L'une des raisons en est l’irrégularité dans la mise en œuvre des politiques et l'application des lois. Sur papier, il existe des mécanismes garantissant aux locaux des bénéfices (limités) de l'exploitation industrielle et qui devraient éviter une destruction irréparable des écosystèmes dont ils dépendent. Cependant, dans la pratique, ces politiques sont rarement appliquées. Facilement corrompues, les autorités censées de veiller sur leur application ferment souvent les yeux. Ces mêmes autorités, avec les services de sécurité et même judiciaires, court-circuitent les initiatives des communautés et de la société civile de tenir les entreprises responsables pour leurs actes.
Autour des sites d'extraction des ressources, de nombreux intervenants s’activent dans d’efforts pour le respect des accords et cadres réglementaires, y compris en matière de protection de l'environnement. Ces acteurs comprennent certains dirigeants locaux, des membres d'organisations communautaires et de la société civile et des journalistes. Autour des projets miniers, les mineurs artisanaux se mobilisent souvent eux aussi, car ils voient leur source de revenus et mode de vivre menacée. Ces défenseurs se battent simultanément pour protéger leurs moyens de subsistance, leurs terres, et leurs écosystèmes. Ils dénoncent, selon les cas, des sociétés d'exploitation forestière opérant hors normes, des miniers non respectueux de l’environnement ou des agroalimentaires utilisant des pesticides toxiques.

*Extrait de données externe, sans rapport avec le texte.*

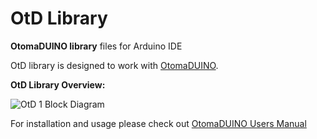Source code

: # OtD Library
**OtomaDUINO library** files for Arduino IDE

OtD library is designed to work with [OtomaDUINO](https://www.ml-vpn.com/en/others_OtD.html).


<p align="left">
  <strong>OtD Library Overview:</strong>
</p>

![OtD 1 Block Diagram](https://www.ml-vpn.com/en/media/img/otd%20-%20arduino%20lib%20api%20-%20color.png)

For installation and usage please check out [OtomaDUINO Users Manual](https://www.ml-vpn.com/en/media/docs/OtD%20User%20Manual%20EN%20web.pdf)
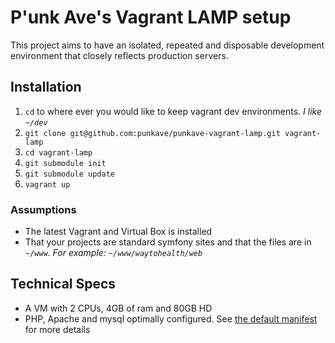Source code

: # P'unk Ave's Vagrant LAMP setup

This project aims to have an isolated, repeated and disposable development environment that closely reflects production servers.

## Installation

1. `cd` to where ever you would like to keep vagrant dev environments. *I like `~/dev`*
2. `git clone git@github.com:punkave/punkave-vagrant-lamp.git vagrant-lamp`
3. `cd vagrant-lamp`
4. `git submodule init`
5. `git submodule update`
6. `vagrant up`

### Assumptions

* The latest Vagrant and Virtual Box is installed
* That your projects are standard symfony sites and that the files are in `~/www`. *For example: `~/www/waytohealth/web`*

## Technical Specs

* A VM with 2 CPUs, 4GB of ram and 80GB HD
* PHP, Apache and mysql optimally configured. See [the default manifest](/punkave/punkave-vagrant-lamp/blob/master/provision/manifests/default.pp) for more details
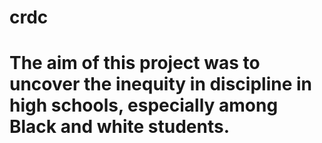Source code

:# crdc
# The aim of this project was to uncover the inequity in discipline in high schools, especially among Black and white students.  
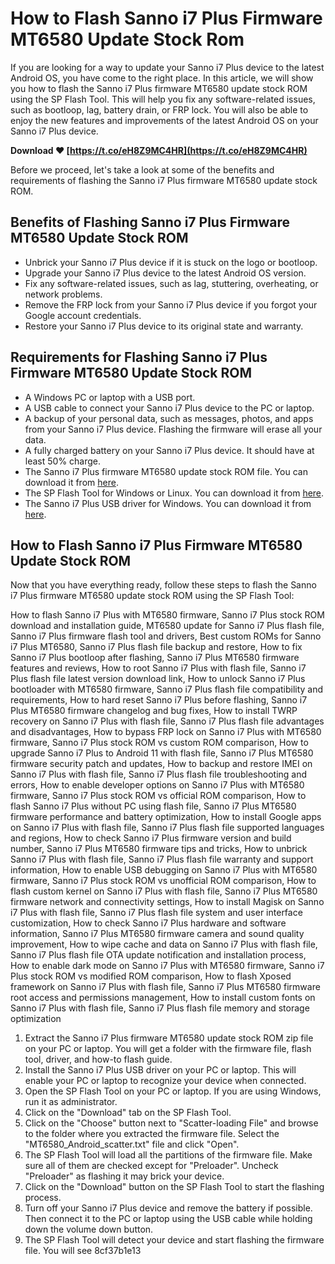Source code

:
 
# How to Flash Sanno i7 Plus Firmware MT6580 Update Stock Rom
 
If you are looking for a way to update your Sanno i7 Plus device to the latest Android OS, you have come to the right place. In this article, we will show you how to flash the Sanno i7 Plus firmware MT6580 update stock ROM using the SP Flash Tool. This will help you fix any software-related issues, such as bootloop, lag, battery drain, or FRP lock. You will also be able to enjoy the new features and improvements of the latest Android OS on your Sanno i7 Plus device.
 
**Download ❤ [https://t.co/eH8Z9MC4HR](https://t.co/eH8Z9MC4HR)**


 
Before we proceed, let's take a look at some of the benefits and requirements of flashing the Sanno i7 Plus firmware MT6580 update stock ROM.
 
## Benefits of Flashing Sanno i7 Plus Firmware MT6580 Update Stock ROM
 
- Unbrick your Sanno i7 Plus device if it is stuck on the logo or bootloop.
- Upgrade your Sanno i7 Plus device to the latest Android OS version.
- Fix any software-related issues, such as lag, stuttering, overheating, or network problems.
- Remove the FRP lock from your Sanno i7 Plus device if you forgot your Google account credentials.
- Restore your Sanno i7 Plus device to its original state and warranty.

## Requirements for Flashing Sanno i7 Plus Firmware MT6580 Update Stock ROM

- A Windows PC or laptop with a USB port.
- A USB cable to connect your Sanno i7 Plus device to the PC or laptop.
- A backup of your personal data, such as messages, photos, and apps from your Sanno i7 Plus device. Flashing the firmware will erase all your data.
- A fully charged battery on your Sanno i7 Plus device. It should have at least 50% charge.
- The Sanno i7 Plus firmware MT6580 update stock ROM file. You can download it from [here](https://firmwarecare.com/sanno-i7-plus).
- The SP Flash Tool for Windows or Linux. You can download it from [here](https://spflashtool.com/).
- The Sanno i7 Plus USB driver for Windows. You can download it from [here](https://en.flash-file.net/sanno-i7-plus/).

## How to Flash Sanno i7 Plus Firmware MT6580 Update Stock ROM
 
Now that you have everything ready, follow these steps to flash the Sanno i7 Plus firmware MT6580 update stock ROM using the SP Flash Tool:
 
How to flash Sanno i7 Plus with MT6580 firmware,  Sanno i7 Plus stock ROM download and installation guide,  MT6580 update for Sanno i7 Plus flash file,  Sanno i7 Plus firmware flash tool and drivers,  Best custom ROMs for Sanno i7 Plus MT6580,  Sanno i7 Plus flash file backup and restore,  How to fix Sanno i7 Plus bootloop after flashing,  Sanno i7 Plus MT6580 firmware features and reviews,  How to root Sanno i7 Plus with flash file,  Sanno i7 Plus flash file latest version download link,  How to unlock Sanno i7 Plus bootloader with MT6580 firmware,  Sanno i7 Plus flash file compatibility and requirements,  How to hard reset Sanno i7 Plus before flashing,  Sanno i7 Plus MT6580 firmware changelog and bug fixes,  How to install TWRP recovery on Sanno i7 Plus with flash file,  Sanno i7 Plus flash file advantages and disadvantages,  How to bypass FRP lock on Sanno i7 Plus with MT6580 firmware,  Sanno i7 Plus stock ROM vs custom ROM comparison,  How to upgrade Sanno i7 Plus to Android 11 with flash file,  Sanno i7 Plus MT6580 firmware security patch and updates,  How to backup and restore IMEI on Sanno i7 Plus with flash file,  Sanno i7 Plus flash file troubleshooting and errors,  How to enable developer options on Sanno i7 Plus with MT6580 firmware,  Sanno i7 Plus stock ROM vs official ROM comparison,  How to flash Sanno i7 Plus without PC using flash file,  Sanno i7 Plus MT6580 firmware performance and battery optimization,  How to install Google apps on Sanno i7 Plus with flash file,  Sanno i7 Plus flash file supported languages and regions,  How to check Sanno i7 Plus firmware version and build number,  Sanno i7 Plus MT6580 firmware tips and tricks,  How to unbrick Sanno i7 Plus with flash file,  Sanno i7 Plus flash file warranty and support information,  How to enable USB debugging on Sanno i7 Plus with MT6580 firmware,  Sanno i7 Plus stock ROM vs unofficial ROM comparison,  How to flash custom kernel on Sanno i7 Plus with flash file,  Sanno i7 Plus MT6580 firmware network and connectivity settings,  How to install Magisk on Sanno i7 Plus with flash file,  Sanno i7 Plus flash file system and user interface customization,  How to check Sanno i7 Plus hardware and software information,  Sanno i7 Plus MT6580 firmware camera and sound quality improvement,  How to wipe cache and data on Sanno i7 Plus with flash file,  Sanno i7 Plus flash file OTA update notification and installation process,  How to enable dark mode on Sanno i7 Plus with MT6580 firmware,  Sanno i7 Plus stock ROM vs modified ROM comparison,  How to flash Xposed framework on Sanno i7 Plus with flash file,  Sanno i7 Plus MT6580 firmware root access and permissions management,  How to install custom fonts on Sanno i7 Plus with flash file,  Sanno i7 Plus flash file memory and storage optimization

1. Extract the Sanno i7 Plus firmware MT6580 update stock ROM zip file on your PC or laptop. You will get a folder with the firmware file, flash tool, driver, and how-to flash guide.
2. Install the Sanno i7 Plus USB driver on your PC or laptop. This will enable your PC or laptop to recognize your device when connected.
3. Open the SP Flash Tool on your PC or laptop. If you are using Windows, run it as administrator.
4. Click on the "Download" tab on the SP Flash Tool.
5. Click on the "Choose" button next to "Scatter-loading File" and browse to the folder where you extracted the firmware file. Select the "MT6580\_Android\_scatter.txt" file and click "Open".
6. The SP Flash Tool will load all the partitions of the firmware file. Make sure all of them are checked except for "Preloader". Uncheck "Preloader" as flashing it may brick your device.
7. Click on the "Download" button on the SP Flash Tool to start the flashing process.
8. Turn off your Sanno i7 Plus device and remove the battery if possible. Then connect it to the PC or laptop using the USB cable while holding down the volume down button.
9. The SP Flash Tool will detect your device and start flashing the firmware file. You will see 8cf37b1e13


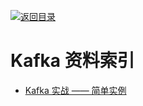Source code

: [![返回目录](https://parg.co/UGo)](https://github.com/wxyyxc1992/Awesome-Reference) 
 
 
# Kafka 资料索引

* [Kafka 实战 —— 简单实例](http://www.cnblogs.com/smartloli/p/4543211.html?spm=5176.100239.blogcont33922.3.lS3TVC)

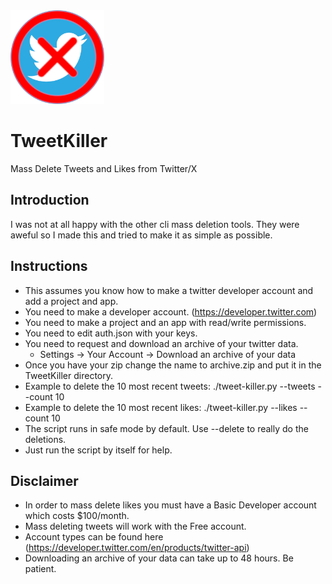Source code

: <img src="https://github.com/tgwaste/TweetKiller/blob/main/icon.png" height=150 width=150>

# TweetKiller
Mass Delete Tweets and Likes from Twitter/X

## Introduction
I was not at all happy with the other cli mass deletion tools. They were aweful so I made this and tried to make it as simple as possible.

## Instructions
- This assumes you know how to make a twitter developer account and add a project and app.
- You need to make a developer account. (https://developer.twitter.com)
- You need to make a project and an app with read/write permissions.
- You need to edit auth.json with your keys.
- You need to request and download an archive of your twitter data.
  - Settings -> Your Account -> Download an archive of your data
- Once you have your zip change the name to archive.zip and put it in the TweetKiller directory.
- Example to delete the 10 most recent tweets: ./tweet-killer.py --tweets --count 10
- Example to delete the 10 most recent likes: ./tweet-killer.py --likes --count 10
- The script runs in safe mode by default. Use --delete to really do the deletions.
- Just run the script by itself for help.

## Disclaimer
- In order to mass delete likes you must have a Basic Developer account which costs $100/month.
- Mass deleting tweets will work with the Free account.
- Account types can be found here (https://developer.twitter.com/en/products/twitter-api)
- Downloading an archive of your data can take up to 48 hours. Be patient.
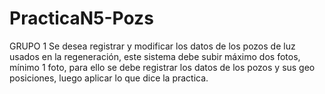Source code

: # PracticaN5-Pozs
GRUPO 1  Se desea registrar y modificar los datos de los pozos de luz usados en la regeneración, este sistema debe subir máximo dos fotos, mínimo 1 foto, para ello se debe registrar los datos de los pozos y sus geo posiciones, luego aplicar lo que dice la practica.
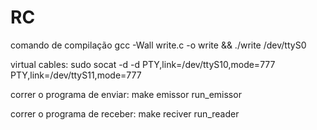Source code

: # RC

comando de compilação
gcc -Wall write.c -o write && ./write /dev/ttyS0

virtual cables:
sudo socat -d  -d  PTY,link=/dev/ttyS10,mode=777   PTY,link=/dev/ttyS11,mode=777

correr o programa de enviar:
make emissor run_emissor

correr o programa de receber: 
make reciver run_reader
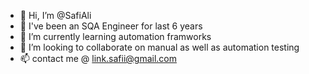 - 👋 Hi, I’m @SafiAli
- 👀 I've been an SQA Engineer for last 6 years
- 🌱 I’m currently learning automation framworks
- 💞️ I’m looking to collaborate on manual as well as automation testing
- 📫 contact me @ link.safii@gmail.com

<!---
Safi282/Safi282 is a ✨ special ✨ repository because its `README.md` (this file) appears on your GitHub profile.
You can click the Preview link to take a look at your changes.
--->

Dans cette série de blogs, nous nous focalisons sur la lutte de ces défenseurs de l'environnement et des moyens de subsistance et sur les risques auxquels ils sont exposés. Ils sont souvent menacés par des collaborateurs d'entreprises, notamment des politiques et des agents des services étatiques, surtout de sécurité et judiciaire, dont le soutien a été « acheté ». Ils sont recherchés, arrêtés et parfois détenus sur base des fausses accusations, inventées de toutes pièces. Dans d’autres cas, ils sont mêlés en des conflits avec d'autres membres de leur communauté qui ont des avis différents face aux entreprises opérant dans leur environnement. Malgré ces dangers, ils continuent courageusement leur combat, espérant à un avenir meilleur pour leur descendance.
La série de blogs est basée sur des recherches de terrain menées autour des concessions minières, forestières et d'huile de palme dans le Nord-est de la RDC (provinces de la Tshopo et de l'Ituri) dans le cadre d'un projet financé par le British-Academy sur « les défenseurs de l'environnement et les atmosphères de violence » (SDP2/100278).